I'm pretty sure Hausdorff dimension is a diffeomorphism invariant. Hausdorff measure of course is not. The basic idea is that if you have a ball of radius $r$ and a diffeomorphism the image of the ball of radius $r$ contains a ball of radius $Mr$ where $M$ is the maximum of the norm of (f^{-1})'. Also, the image of the ball is contained in a ball of radius $Nr$, where $N$ is the maximum of the norm of f'. Basically you just have to worry about how diffeomorphisms distort the radius of balls (up to inclusion). Diffeomorphisms do so in a tame fashion, provided they're at least $C^1$.

So although all Cantor sets are homeomorphic, up to diffeomorphism you have at least the Hausdorff dimension that separates them -- I think likely there are many more invariants but I haven't given it much thought.

More generally speaking, given a homeomorphism between two metric spaces $f : X \to Y$ which is bi-lipschitz,

$d(f(x),f(y)) \leq Md(x,y)$

and

$d(f^{-1}(x),f^{-1}(y)) \leq Nd(x,y)$

where $N,M > 0$, the Hausdorff dimension of $A \subset X$ is equal to the Hausdorff dimension of $f(A)$.

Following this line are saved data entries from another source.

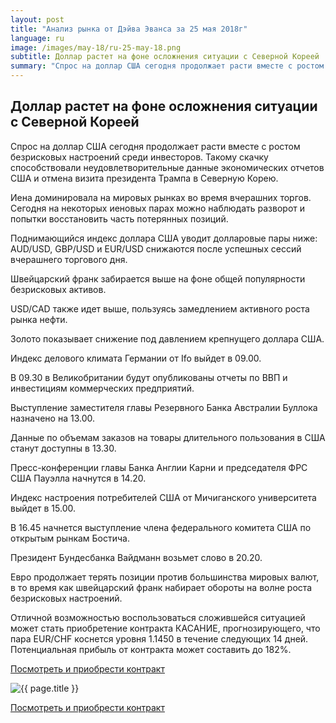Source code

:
 ```yaml
---
layout: post
title: "Анализ рынка от Дэйва Эванса за 25 мая 2018г"
language: ru
image: /images/may-18/ru-25-may-18.png
subtitle: Доллар растет на фоне осложнения ситуации с Северной Кореей
summary: "Спрос на доллар США сегодня продолжает расти вместе с ростом безрисковых настроений среди инвесторов. Такому скачку способствовали неудовлетворительные данные экономических отчетов США и отмена визита президента Трампа в Северную Корею"
---
```

##  Доллар растет на фоне осложнения ситуации с Северной Кореей

Спрос на доллар США сегодня продолжает расти вместе с ростом безрисковых настроений среди инвесторов. Такому скачку способствовали неудовлетворительные данные экономических отчетов США и отмена визита президента Трампа в Северную Корею.

Иена доминировала на мировых рынках во время вчерашних торгов. Сегодня на некоторых иеновых парах можно наблюдать разворот и попытки восстановить часть потерянных позиций.

Поднимающийся индекс доллара США уводит долларовые пары ниже: AUD/USD, GBP/USD и EUR/USD снижаются после успешных сессий вчерашнего торгового дня.

Швейцарский франк забирается выше на фоне общей популярности безрисковых активов.

USD/CAD также идет выше, пользуясь замедлением активного роста рынка нефти.

Золото показывает снижение под давлением крепнущего доллара США.
 
 
Индекс делового климата Германии от Ifo выйдет в 09.00.

В 09.30 в Великобритании будут опубликованы отчеты по ВВП и инвестициям коммерческих предприятий.

Выступление заместителя главы Резервного Банка Австралии Буллока назначено на 13.00.

Данные по объемам заказов на товары длительного пользования в США станут доступны в 13.30.

Пресс-конференции главы Банка Англии Карни и председателя ФРС США Пауэлла начнутся в 14.20.

Индекс настроения потребителей США от Мичиганского университета выйдет в 15.00.

В 16.45 начнется выступление члена федерального комитета США по открытым рынкам Бостича.

Президент Бундесбанка Вайдманн возьмет слово в 20.20.
 
 
Евро продолжает терять позиции против большинства мировых валют, в то время как швейцарский франк набирает обороты на волне роста безрисковых настроений.

Отличной возможностью воспользоваться сложившейся ситуацией может стать приобретение контракта КАСАНИЕ, прогнозирующего, что пара EUR/CHF коснется уровня 1.1450 в течение следующих 14 дней. Потенциальная прибыль от контракта может составить до 182%.

<a href="http://record.binary.com/_bivVDfg8lHux76XffYA0JmNd7ZgqdRLk/1/market=forex&underlying=frxEURCHF&formname=touchnotouch&duration_amount=14&duration_units=d&amount=10&amount_type=payout&expiry_type=duration&barrier=1.1450" target="_blank" rel="noopener noreferrer nofollow">Посмотреть и приобрести контракт</a>

<img src="{{ site.url }}/images/may-18/ru-25-may-18.png" alt="{{ page.title }}"  title="{{ page.title }}">

<a href="%LINK%%?https://www.binary.com/d/trade.cgi?market=forex&underlying=frxEURCHF&formname=touchnotouch&duration_amount=14&duration_units=d&amount=10&amount_type=payout&expiry_type=duration&barrier=1.1450" target="_blank" rel="noopener noreferrer nofollow">Посмотреть и приобрести контракт</a>
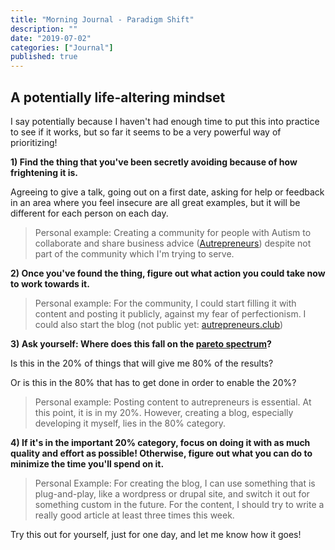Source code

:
 ```yaml
---
title: "Morning Journal - Paradigm Shift"
description: ""
date: "2019-07-02"
categories: ["Journal"]
published: true
---
```


## A potentially life-altering mindset

I say potentially because I haven't had enough time to put this into practice to see if it works, but so far it seems to be a very powerful way of prioritizing!

**1) Find the thing that you've been secretly avoiding because of how frightening it is.**

Agreeing to give a talk, going out on a first date, asking for help or feedback in an area where you feel insecure are all great examples, but it will be different for each person on each day.

> Personal example: Creating a community for people with Autism to collaborate and share business advice ([Autrepreneurs](https://www.facebook.com/groups/2488855847811430/)) despite not part of the community which I'm trying to serve.

**2) Once you've found the thing, figure out what action you could take now to work towards it.**

> Personal example: For the community, I could start filling it with content and posting it publicly, against my fear of perfectionism. I could also start the blog (not public yet: [autrepreneurs.club](https://www.autrepreneurs.club))

**3) Ask yourself: Where does this fall on the [pareto spectrum](https://betterexplained.com/articles/understanding-the-pareto-principle-the-8020-rule/)?**

Is this in the 20% of things that will give me 80% of the results?

Or is this in the 80% that has to get done in order to enable the 20%?

> Personal example: Posting content to autrepreneurs is essential. At this point, it is in my 20%. However, creating a blog, especially developing it myself, lies in the 80% category.

**4) If it's in the important 20% category, focus on doing it with as much quality and effort as possible! Otherwise, figure out what you can do to minimize the time you'll spend on it.**

> Personal Example: For creating the blog, I can use something that is plug-and-play, like a wordpress or drupal site, and switch it out for something custom in the future. For the content, I should try to write a really good article at least three times this week.

Try this out for yourself, just for one day, and let me know how it goes!
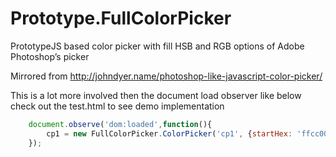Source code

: Prototype.FullColorPicker
=========================

PrototypeJS based color picker with fill HSB and RGB options of Adobe Photoshop’s picker

Mirrored from http://johndyer.name/photoshop-like-javascript-color-picker/


This is a lot more involved then the document load observer like below check out the test.html to see demo implementation


```javascript
	document.observe('dom:loaded',function(){
		cp1 = new FullColorPicker.ColorPicker('cp1', {startHex: 'ffcc00', startMode:'s'});
	});
```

A diffeomorphism has the property that it's bi-lipschitz with M = max ||f'|| and N = max ||(f^{-1})'||.

  • 0
    Infinitesimally that's what they do, but macroscopic small discs get sent to relatively hard to describe sets, but they're *contained* (and respectively contain) discs whose radius are controlled linearly in terms of the domain disc radius and certain maxima of norms of $f'$ and $(f^{-1})'$. I first saw these details in the proof of the multi-variable change-of-variables theorem for integration -- at some step you have to prove that a diffeomorphism sends measure zero sets to measure zero sets. That's the key moment.2011-10-19
0

I think I found an answer to my question, coinciding with the idea in Ryan's last paragraph: absolute continuity takes sets of measure zero to sets of measure zero. A diffeomorphism defined on [0,1] is Lipshitz continuous, since it has a bounded first derivative (by continuity of f' and compactness of [0,1]), so that it is absolutely continuous, so that it would take sets of measure zero to sets of measure zero.